Troilism is the act of two people performing intercourse while a third watches. A common example is a husband watching his wife have intercourse with another man. This scenario is part of the swinger lifestyle, and varies depending on the participants.
Two of the parties are related, such as a married couple. The third party comes from outside the relationship, and can even be a stranger to the couple. Although the couple is usually separated, it is possible for the third party to be the observer.
Like many parts of the swinger lifestyle, there are no set rules for performing troilism. Sometimes the observer pleasures himself, other times he waits for delayed gratification; sometimes he watches from a few feet away, other times he watches in another room through a video camera. Another variant of troilisms involve hiring a prostitute for the act or prostituting one member of the couple. Illegal variants of troilisms is if one member of the sex act not knowing a third party is watching, and rape or forced participation of any combination of the parties. These illegal acts can often be role-playing scenarios.
Troilism was first coined in the 1941 edition of Dorland’s Medical Dictionary where it was classified as a paraphilia. It was not clear why this scientific name was chosen.

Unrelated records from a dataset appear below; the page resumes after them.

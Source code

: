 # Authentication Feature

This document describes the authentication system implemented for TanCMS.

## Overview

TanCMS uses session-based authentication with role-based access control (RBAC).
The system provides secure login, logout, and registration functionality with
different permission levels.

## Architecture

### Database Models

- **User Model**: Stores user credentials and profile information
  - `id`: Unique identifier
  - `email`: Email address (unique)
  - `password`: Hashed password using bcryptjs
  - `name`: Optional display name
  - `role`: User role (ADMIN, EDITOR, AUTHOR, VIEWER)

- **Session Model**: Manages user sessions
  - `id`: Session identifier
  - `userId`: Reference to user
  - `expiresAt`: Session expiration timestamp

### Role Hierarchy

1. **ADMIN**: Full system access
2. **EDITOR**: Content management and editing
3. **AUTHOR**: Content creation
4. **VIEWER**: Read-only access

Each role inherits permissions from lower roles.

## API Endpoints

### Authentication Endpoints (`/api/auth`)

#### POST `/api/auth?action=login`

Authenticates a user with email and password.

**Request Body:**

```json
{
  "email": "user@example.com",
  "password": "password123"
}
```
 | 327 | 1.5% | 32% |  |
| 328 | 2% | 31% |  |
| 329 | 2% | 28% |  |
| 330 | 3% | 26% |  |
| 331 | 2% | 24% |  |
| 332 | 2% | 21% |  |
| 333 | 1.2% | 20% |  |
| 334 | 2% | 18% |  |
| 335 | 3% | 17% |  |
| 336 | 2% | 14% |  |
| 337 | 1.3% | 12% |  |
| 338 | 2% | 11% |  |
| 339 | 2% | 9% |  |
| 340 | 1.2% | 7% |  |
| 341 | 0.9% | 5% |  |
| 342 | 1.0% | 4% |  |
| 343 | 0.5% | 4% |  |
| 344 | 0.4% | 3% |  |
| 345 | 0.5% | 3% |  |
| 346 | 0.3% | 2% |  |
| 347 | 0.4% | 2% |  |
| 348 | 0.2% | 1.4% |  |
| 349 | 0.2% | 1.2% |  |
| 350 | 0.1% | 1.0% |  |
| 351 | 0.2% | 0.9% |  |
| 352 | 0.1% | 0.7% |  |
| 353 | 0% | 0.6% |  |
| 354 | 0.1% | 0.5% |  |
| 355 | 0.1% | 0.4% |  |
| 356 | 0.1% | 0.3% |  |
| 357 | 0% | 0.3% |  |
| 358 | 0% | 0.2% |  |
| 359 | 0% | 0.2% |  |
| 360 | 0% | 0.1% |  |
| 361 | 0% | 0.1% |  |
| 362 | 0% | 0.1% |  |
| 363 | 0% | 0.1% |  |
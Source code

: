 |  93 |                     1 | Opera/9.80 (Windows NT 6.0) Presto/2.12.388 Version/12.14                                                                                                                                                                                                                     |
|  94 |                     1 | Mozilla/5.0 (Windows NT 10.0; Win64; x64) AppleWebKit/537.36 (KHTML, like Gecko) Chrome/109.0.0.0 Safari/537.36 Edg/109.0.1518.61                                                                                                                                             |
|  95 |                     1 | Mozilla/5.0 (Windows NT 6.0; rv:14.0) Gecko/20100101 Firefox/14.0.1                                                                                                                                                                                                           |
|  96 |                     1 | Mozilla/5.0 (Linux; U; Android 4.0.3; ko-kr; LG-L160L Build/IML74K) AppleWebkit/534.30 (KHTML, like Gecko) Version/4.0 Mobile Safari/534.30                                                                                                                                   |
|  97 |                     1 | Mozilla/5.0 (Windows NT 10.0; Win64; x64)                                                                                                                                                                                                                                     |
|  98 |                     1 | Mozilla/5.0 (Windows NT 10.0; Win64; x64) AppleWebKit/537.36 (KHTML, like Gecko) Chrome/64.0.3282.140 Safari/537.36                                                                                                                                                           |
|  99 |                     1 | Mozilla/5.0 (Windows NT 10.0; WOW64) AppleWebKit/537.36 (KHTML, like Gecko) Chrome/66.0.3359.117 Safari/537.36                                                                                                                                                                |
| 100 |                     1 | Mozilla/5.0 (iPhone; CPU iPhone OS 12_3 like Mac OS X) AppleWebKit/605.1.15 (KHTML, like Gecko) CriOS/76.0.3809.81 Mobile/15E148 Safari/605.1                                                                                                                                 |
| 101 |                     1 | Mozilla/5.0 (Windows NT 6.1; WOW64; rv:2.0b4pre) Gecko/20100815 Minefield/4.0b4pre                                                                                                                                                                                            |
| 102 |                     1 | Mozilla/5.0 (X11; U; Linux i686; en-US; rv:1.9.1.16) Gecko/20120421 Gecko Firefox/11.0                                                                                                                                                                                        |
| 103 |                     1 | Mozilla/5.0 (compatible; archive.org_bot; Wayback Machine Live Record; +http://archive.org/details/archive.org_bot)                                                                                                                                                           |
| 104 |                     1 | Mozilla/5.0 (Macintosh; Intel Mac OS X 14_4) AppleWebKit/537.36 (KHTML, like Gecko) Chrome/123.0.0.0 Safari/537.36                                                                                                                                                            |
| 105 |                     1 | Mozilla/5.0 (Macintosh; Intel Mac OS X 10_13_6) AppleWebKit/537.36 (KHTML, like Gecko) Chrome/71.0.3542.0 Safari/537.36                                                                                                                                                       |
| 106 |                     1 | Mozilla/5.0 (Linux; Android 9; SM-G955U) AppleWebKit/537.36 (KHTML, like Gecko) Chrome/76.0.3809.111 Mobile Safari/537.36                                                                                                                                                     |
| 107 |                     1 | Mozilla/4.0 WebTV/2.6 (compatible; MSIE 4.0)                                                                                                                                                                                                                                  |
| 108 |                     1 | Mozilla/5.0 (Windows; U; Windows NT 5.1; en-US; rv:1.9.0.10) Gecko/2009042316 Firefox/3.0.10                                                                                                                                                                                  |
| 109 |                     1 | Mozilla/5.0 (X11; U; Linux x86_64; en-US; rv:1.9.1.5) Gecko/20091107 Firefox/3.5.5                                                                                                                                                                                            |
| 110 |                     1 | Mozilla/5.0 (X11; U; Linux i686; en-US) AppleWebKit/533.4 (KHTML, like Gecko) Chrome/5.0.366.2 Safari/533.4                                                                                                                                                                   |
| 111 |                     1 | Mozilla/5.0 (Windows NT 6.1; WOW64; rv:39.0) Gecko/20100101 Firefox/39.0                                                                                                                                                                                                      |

One examination of the word may indicate a root in the French word trois (three). A similar French term, triolisme, exists in french - the shift between the third and fourth letter is perhaps a mistake. On the other hand, ménage à trois (household of three) was coined in the late 19th century. Although all those terms involve three people, ménage à trois implies a romantic link between all three, which is quite different from troilistic scenarios. In French, a "plan à trois", vulgar form and synonym of "triolisme", corresponds more closely to a troilistic scenario; a "threesome".
Another possible origin was noted in Take Our Word For It, a webzine published by the non-profit Institute for Etymological Research and Education. Here, it is theorized that troilism comes from Shakespeare's Troilus and Cressida. In it, Ulysses forces Troilus to watch his lover, Cressida, with another man. Troilus promptly dismisses his former love as a whore. (Prostitution or “acting like a whore” is a common aspect of many acts of troilism.)